Sparatoria in strada a Seregno: è il giorno della sentenza

Due gruppi armati si erano scambiati 14 colpi di arma da fuoco in città Sei imputati, chieste pene fino a quattordici anni: i legali chiedono lo sconto

I due gruppi armati avevano esploso 14 colpi e un uomo era rimasto ferito

I due gruppi armati avevano esploso 14 colpi e un uomo era rimasto ferito

Seregno (Monza e Brianza) –  Pene ridotte per eccesso colposo in legittima difesa o per le attenuanti della provocazione e dello stato di ira? Lo decide oggi la giudice delle udienze preliminari del Tribunale di Monza Silvia Pansini nel processo con rito abbreviato per il conflitto a fuoco tra due gruppi di calabresi pronti a uccidere, che non hanno esitato a sparare a raffica una fazione contro l’altra, almeno 14 colpi, ad altezza uomo. In pieno giorno. Da veicoli in corsa, in mezzo a un traffico sostenuto. Vicino a case, negozi e un oratorio pieno di bambini. Movente: un legame sentimentale interrotto tra una donna appartenente a una delle due famiglie con un uomo dell’altro gruppo. Oggi per i cinque accusati di concorso in tentato omicidio e un sesto accusato di favoreggiamento è prevista la sentenza.

La pm della Procura di Monza Sara Mantovani ha chiesto condanne tra i 9 anni e 8 mesi e i 14 anni di reclusione per i due fratelli di 28 e 48 anni, Cosimo e Giovanni Amato, residenti in Brianza, entrambi commercianti di materiali ferrosi, ma anche per l’unico ferito nella sparatoria, il 56enne Mario Romeo e i due figli di 32 e 29 anni, venditori di auto usate. L’inchiesta dei carabinieri, coordinati dalla Procura di Monza, è stata chiamata “Far West” proprio per la modalità violenta del fatto accaduto l’11 luglio scorso quando, alle 11.15, lungo via Wagner a Seregno, due gruppi armati a bordo di un furgone Iveco Daily 35 e una Fiat Punto si sono fronteggiati in uno scontro a fuoco su 400 metri di strada urbana intensamente trafficata.

Al termine dell’inseguimento il furgone Iveco Daily 35 era riuscito a dileguarsi mentre la Fiat Punto con padre e due figli a bordo, dopo essere stata colpita da vari proiettili e speronata, era finita contro il marciapiede.
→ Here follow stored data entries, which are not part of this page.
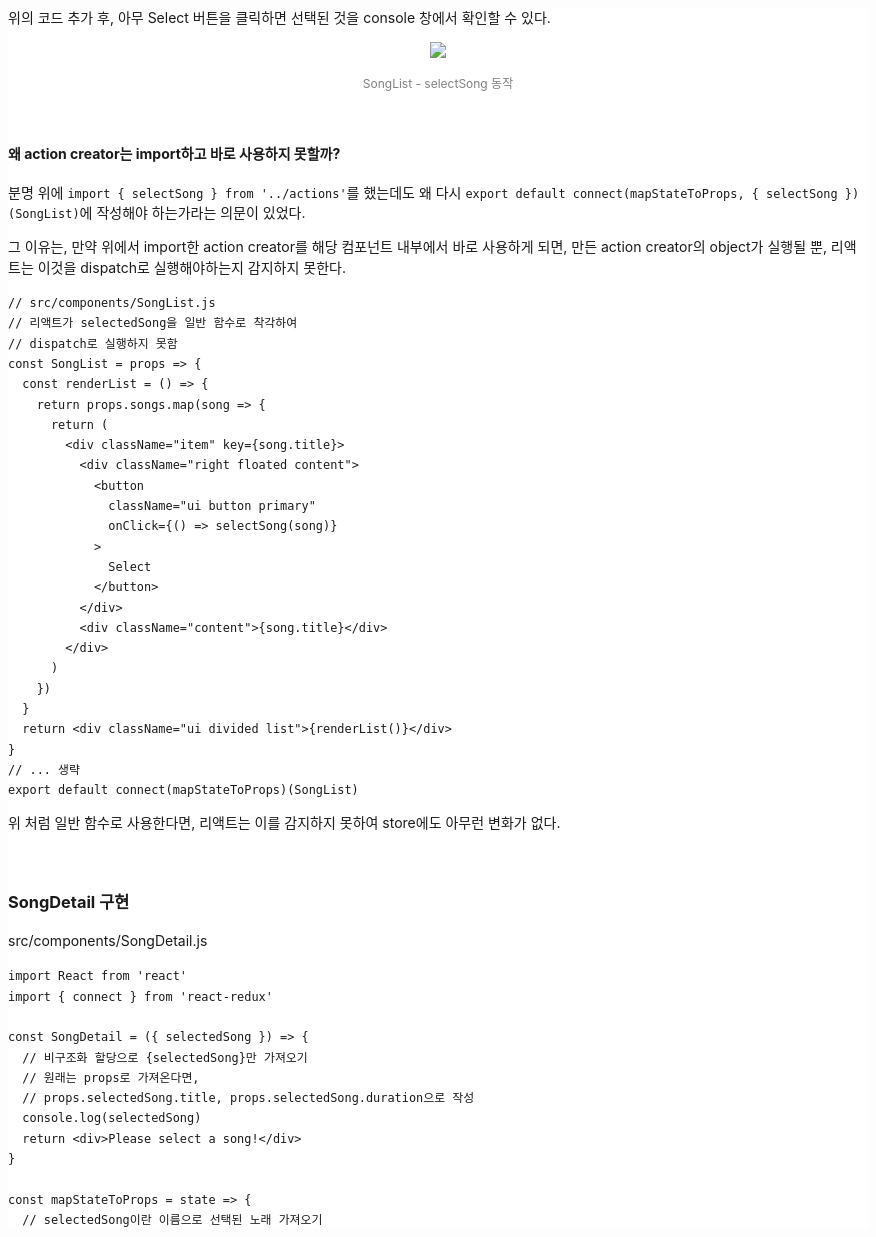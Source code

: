 위의 코드 추가 후, 아무 Select 버튼을 클릭하면 선택된 것을 console 창에서 확인할 수 있다.

<div style="text-align: center; font-size: 12px; color: gray;">
  <img src="https://user-images.githubusercontent.com/58619071/193442305-39948f67-f295-4a85-820c-234cd8c079ee.png">
  <p>SongList - selectSong 동작</p>
</div>

<br />

#### 왜 action creator는 import하고 바로 사용하지 못할까?

분명 위에 `import { selectSong } from '../actions'`를 했는데도 왜 다시 `export default connect(mapStateToProps, { selectSong })(SongList)`에 작성해야 하는가라는 의문이 있었다.

그 이유는, 만약 위에서 import한 action creator를 해당 컴포넌트 내부에서 바로 사용하게 되면, 만든 action creator의 object가 실행될 뿐, 리액트는 이것을 dispatch로 실행해야하는지 감지하지 못한다.

```js{12}
// src/components/SongList.js
// 리액트가 selectedSong을 일반 함수로 착각하여
// dispatch로 실행하지 못함
const SongList = props => {
  const renderList = () => {
    return props.songs.map(song => {
      return (
        <div className="item" key={song.title}>
          <div className="right floated content">
            <button
              className="ui button primary"
              onClick={() => selectSong(song)}
            >
              Select
            </button>
          </div>
          <div className="content">{song.title}</div>
        </div>
      )
    })
  }
  return <div className="ui divided list">{renderList()}</div>
}
// ... 생략
export default connect(mapStateToProps)(SongList)
```

위 처럼 일반 함수로 사용한다면, 리액트는 이를 감지하지 못하여 store에도 아무런 변화가 없다.

<br />

### SongDetail 구현

<span class="file-location">src/components/SongDetail.js</span>

```js{8}
import React from 'react'
import { connect } from 'react-redux'

const SongDetail = ({ selectedSong }) => {
  // 비구조화 할당으로 {selectedSong}만 가져오기
  // 원래는 props로 가져온다면,
  // props.selectedSong.title, props.selectedSong.duration으로 작성
  console.log(selectedSong)
  return <div>Please select a song!</div>
}

const mapStateToProps = state => {
  // selectedSong이란 이름으로 선택된 노래 가져오기
```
I carabinieri hanno immediatamente identificato i due fratelli a bordo del furgone Iveco Daily 35 (di cui uno con precedenti per reati contro il patrimonio e porto abusivo di armi).

I due , nel pomeriggio del 13 luglio, sono stati arrestati in un’abitazione di Cesano Maderno con un fermo di polizia giudiziaria eseguito pochi attimi prima che potessero intraprendere la fuga con un’auto Mini ‘’pulita’’ che era stata portata loro da un parente già con il pieno di carburante. Costui, calabrese residente in Brianza, è il sesto imputato e accusato di favoreggiamento personale nei confronti dei fratelli Amato. Per lui la pubblica accusa ha chiesto una condanna a una pena minima. La difesa degli imputati di tentato omicidio ha chiesto il riconoscimento dell’eccesso colposo oppure le attenuanti.